🌍 Python SDK for Palabra AI's real-time speech-to-speech translation API
🚀 Break down language barriers and enable seamless communication across 25+ languages
🎯 The Palabra AI Python SDK provides a high-level API for integrating real-time speech-to-speech translation into your Python applications.
✨ What can Palabra.ai do?
- ⚡ Real-time speech-to-speech translation with near-zero latency
- 🎙️ Auto voice cloning - speak any language in YOUR voice
- 🔄 Two-way simultaneous translation for live discussions
- 🚀 Developer API/SDK for building your own apps
- 🎯 Works everywhere - Zoom, streams, events, any platform
- 🔒 Zero data storage - your conversations stay private
🔧 This SDK focuses on making real-time translation simple and accessible:
- 🛡️ Uses WebRTC and WebSockets under the hood
- ⚡ Abstracts away all complexity
- 🎮 Simple configuration with source/target languages
- 🎤 Supports multiple input/output adapters (microphones, speakers, files, buffers)
📊 How it works:
- 🎤 Configure input/output adapters
- 🔄 SDK handles the entire pipeline
- 🎯 Automatic transcription, translation, and synthesis
- 🔊 Real-time audio stream ready for playback
💡 All with just a few lines of code!
pip install palabra-ai
from palabra_ai import (PalabraAI, Config, SourceLang, TargetLang,
EN, ES, DeviceManager)
palabra = PalabraAI()
dm = DeviceManager()
mic, speaker = dm.select_devices_interactive()

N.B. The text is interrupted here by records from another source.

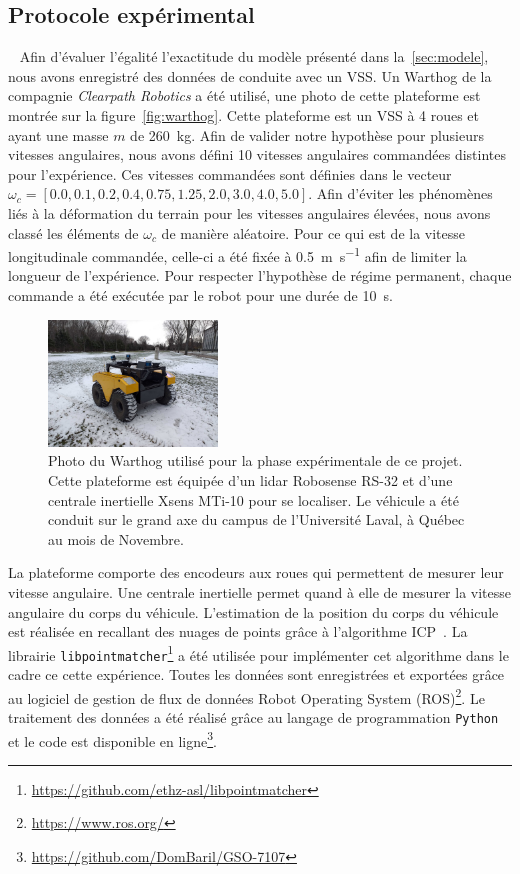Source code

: \subsection{Protocole expérimental}~\label{sec:protocole}
Afin d'évaluer l'égalité l'exactitude du modèle présenté dans la~\autoref{sec:modele}, nous avons enregistré des données de conduite avec un \ac{VSS}. 
Un Warthog de la compagnie \textit{Clearpath Robotics} a été utilisé, une photo de cette plateforme est montrée sur la figure~\autoref{fig:warthog}.
Cette plateforme est un \ac{VSS} à 4 roues et ayant une masse $m$ de \SI{260}{\kg}.
Afin de valider notre hypothèse pour plusieurs vitesses angulaires, nous avons défini 10 vitesses angulaires commandées distintes pour l'expérience.
Ces vitesses commandées sont définies dans le vecteur $\omega_c = [0.0, 0.1, 0.2, 0.4, 0.75 ,1.25, 2.0, 3.0, 4.0, 5.0]$.
Afin d'éviter les phénomènes liés à la déformation du terrain pour les vitesses angulaires élevées, nous avons classé les éléments de $\omega_c$ de manière aléatoire.
Pour ce qui est de la vitesse longitudinale commandée, celle-ci a été fixée à \SI{0.5}{\m\per\second} afin de limiter la longueur de l'expérience.
Pour respecter l'hypothèse de régime permanent, chaque commande a été exécutée par le robot pour une durée de \SI{10}{\second}.

\begin{figure}[htpb]
	\centering
	\includegraphics[width=0.4\textwidth]{figs/warthog.pdf}
	\caption{Photo du Warthog utilisé pour la phase expérimentale de ce projet.
		Cette plateforme est équipée d'un lidar Robosense RS-32 et d'une centrale inertielle Xsens MTi-10 pour se localiser.
		Le véhicule a été conduit sur le grand axe du campus de l'Université Laval, à Québec au mois de Novembre.}
	\label{fig:warthog}
\end{figure}

La plateforme comporte des encodeurs aux roues qui permettent de mesurer leur vitesse angulaire.
Une centrale inertielle permet quand à elle de mesurer la vitesse angulaire du corps du véhicule.
L'estimation de la position du corps du véhicule est réalisée en recallant des nuages de points grâce à l'algorithme \ac{ICP}~\citep{Pomerleau2015}.
La librairie \texttt{libpointmatcher}\footnote{\url{https://github.com/ethz-asl/libpointmatcher}} a été utilisée pour implémenter cet algorithme dans le cadre ce cette expérience.
Toutes les données sont enregistrées et exportées grâce au logiciel de gestion de flux de données Robot Operating System (ROS)\footnote{\url{https://www.ros.org/}}.
Le traitement des données a été réalisé grâce au langage de programmation \texttt{Python} et le code est disponible en ligne\footnote{\url{https://github.com/DomBaril/GSO-7107}}.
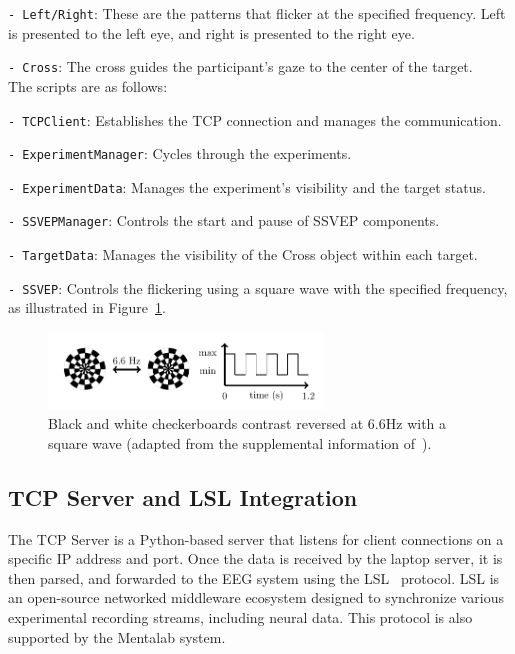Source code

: \texttt{- Left/Right}: These are the patterns that flicker at the specified frequency. Left is presented to the left eye, and right is presented to the right eye.

\texttt{- Cross}: The cross guides the participant's gaze to the center of the target. 
\\

The scripts are as follows:

\texttt{- TCPClient}: Establishes the TCP connection and manages the communication.

\texttt{- ExperimentManager}: Cycles through the experiments.

\texttt{- ExperimentData}: Manages the experiment's visibility and the target status.

\texttt{- SSVEPManager}: Controls the start and pause of SSVEP components.

\texttt{- TargetData}: Manages the visibility of the Cross object within each target.

\texttt{- SSVEP}: Controls the flickering using a square wave with the specified frequency, as illustrated in Figure~\ref{fig:SSVEP}.

\begin{figure}[ht]
    \centering
    \includegraphics[width=0.65\textwidth]{images/methods/SSVEP.pdf}
    \caption{Black and white checkerboards contrast reversed at 6.6Hz with a square wave (adapted from the supplemental information of~\cite{ZHANG2011362}).}
    \label{fig:SSVEP} 
\end{figure}

\subsection{TCP Server and LSL Integration}

The TCP Server is a Python-based server that listens for client connections on a specific IP address and port. Once the data is received by the laptop server, it is then parsed, and forwarded to the EEG system using the LSL~\cite{lsl} protocol. LSL is an open-source networked middleware ecosystem designed to synchronize various experimental recording streams, including neural data. This protocol is also supported by the Mentalab system.

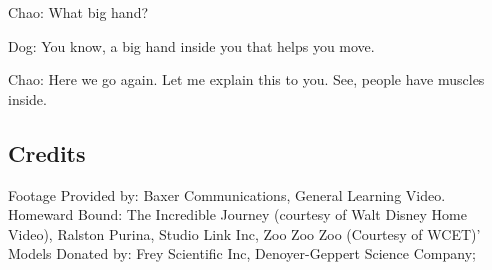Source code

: Chao: What big hand?

Dog: You know, a big hand inside you that helps you move.

Chao: Here we go again. Let me explain this to you. See, people have muscles inside.

\subsection{Credits}

Footage Provided by: Baxer Communications, General Learning Video. Homeward Bound: The Incredible Journey (courtesy of Walt Disney Home Video), Ralston Purina, Studio Link Inc, Zoo Zoo Zoo (Courtesy of WCET)'
Models Donated by: Frey Scientific Inc, Denoyer-Geppert Science Company;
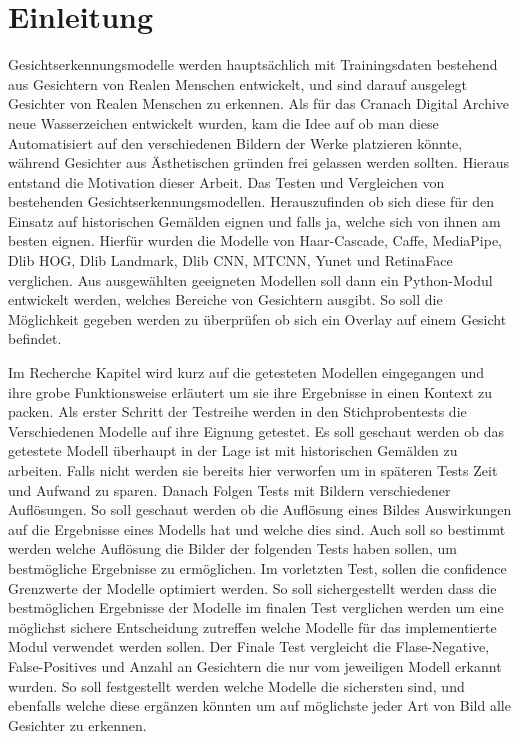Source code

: \chapter{Einleitung}
%
Gesichtserkennungsmodelle werden hauptsächlich mit Trainingsdaten bestehend aus Gesichtern von Realen Menschen entwickelt, und sind darauf ausgelegt Gesichter von Realen Menschen zu erkennen. Als für das Cranach Digital Archive neue Wasserzeichen entwickelt wurden, kam die Idee auf ob man diese Automatisiert auf den verschiedenen Bildern der Werke platzieren könnte, während Gesichter aus Ästhetischen gründen frei gelassen werden sollten. Hieraus entstand die Motivation dieser Arbeit. Das Testen und Vergleichen von bestehenden Gesichtserkennungsmodellen. Herauszufinden ob sich diese für den Einsatz auf historischen Gemälden eignen und falls ja, welche sich von ihnen am besten eignen. Hierfür wurden die Modelle von Haar-Cascade, Caffe, MediaPipe, Dlib HOG, Dlib Landmark, Dlib CNN, MTCNN, Yunet und RetinaFace verglichen. Aus ausgewählten geeigneten Modellen soll dann ein Python-Modul entwickelt werden, welches Bereiche von Gesichtern ausgibt. So soll die Möglichkeit gegeben werden zu überprüfen ob sich ein Overlay auf einem Gesicht befindet.

Im Recherche Kapitel wird kurz auf die getesteten Modellen eingegangen und ihre grobe Funktionsweise erläutert um sie ihre Ergebnisse in einen Kontext zu packen.
Als erster Schritt der Testreihe werden in den Stichprobentests die Verschiedenen Modelle auf ihre Eignung getestet. Es soll geschaut werden ob das getestete Modell überhaupt in der Lage ist mit historischen Gemälden zu arbeiten. Falls nicht werden sie bereits hier verworfen um in späteren Tests Zeit und Aufwand zu sparen.
Danach Folgen Tests mit Bildern verschiedener Auflösungen. So soll geschaut werden ob die Auflösung eines Bildes Auswirkungen auf die Ergebnisse eines Modells hat und welche dies sind. Auch soll so bestimmt werden welche Auflösung die Bilder der folgenden Tests haben sollen, um bestmögliche Ergebnisse zu ermöglichen.
Im vorletzten Test, sollen die confidence Grenzwerte der Modelle optimiert werden. So soll sichergestellt werden dass die bestmöglichen Ergebnisse der Modelle im finalen Test verglichen werden um eine möglichst sichere Entscheidung zutreffen welche Modelle für das implementierte Modul verwendet werden sollen.
Der Finale Test vergleicht die Flase-Negative, False-Positives und Anzahl an Gesichtern die nur vom jeweiligen Modell erkannt wurden. So soll festgestellt werden welche Modelle die sichersten sind, und ebenfalls welche diese ergänzen könnten um auf möglichste jeder Art von Bild alle Gesichter zu erkennen.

cfg = Config(SourceLang(EN, mic), [TargetLang(ES, speaker)])
palabra.run(cfg)
⚙️ Set your API credentials as environment variables:
export PALABRA_API_KEY=your_api_key
export PALABRA_API_SECRET=your_api_secret
from palabra_ai import (PalabraAI, Config, SourceLang, TargetLang,
FileReader, FileWriter, EN, ES)
palabra = PalabraAI()
reader = FileReader("./speech/es.mp3")
writer = FileWriter("./es2en_out.wav")
cfg = Config(SourceLang(ES, reader), [TargetLang(EN, writer)])
palabra.run(cfg)
from palabra_ai import (PalabraAI, Config, SourceLang, TargetLang,
FileReader, FileWriter, EN, ES, FR, DE)
palabra = PalabraAI()
config = Config(
source=SourceLang(EN, FileReader("presentation.mp3")),
targets=[
TargetLang(ES, FileWriter("spanish.wav")),
TargetLang(FR, FileWriter("french.wav")),
TargetLang(DE, FileWriter("german.wav"))
]
)
palabra.run(config)
📋 Add a transcription of the source and translated speech.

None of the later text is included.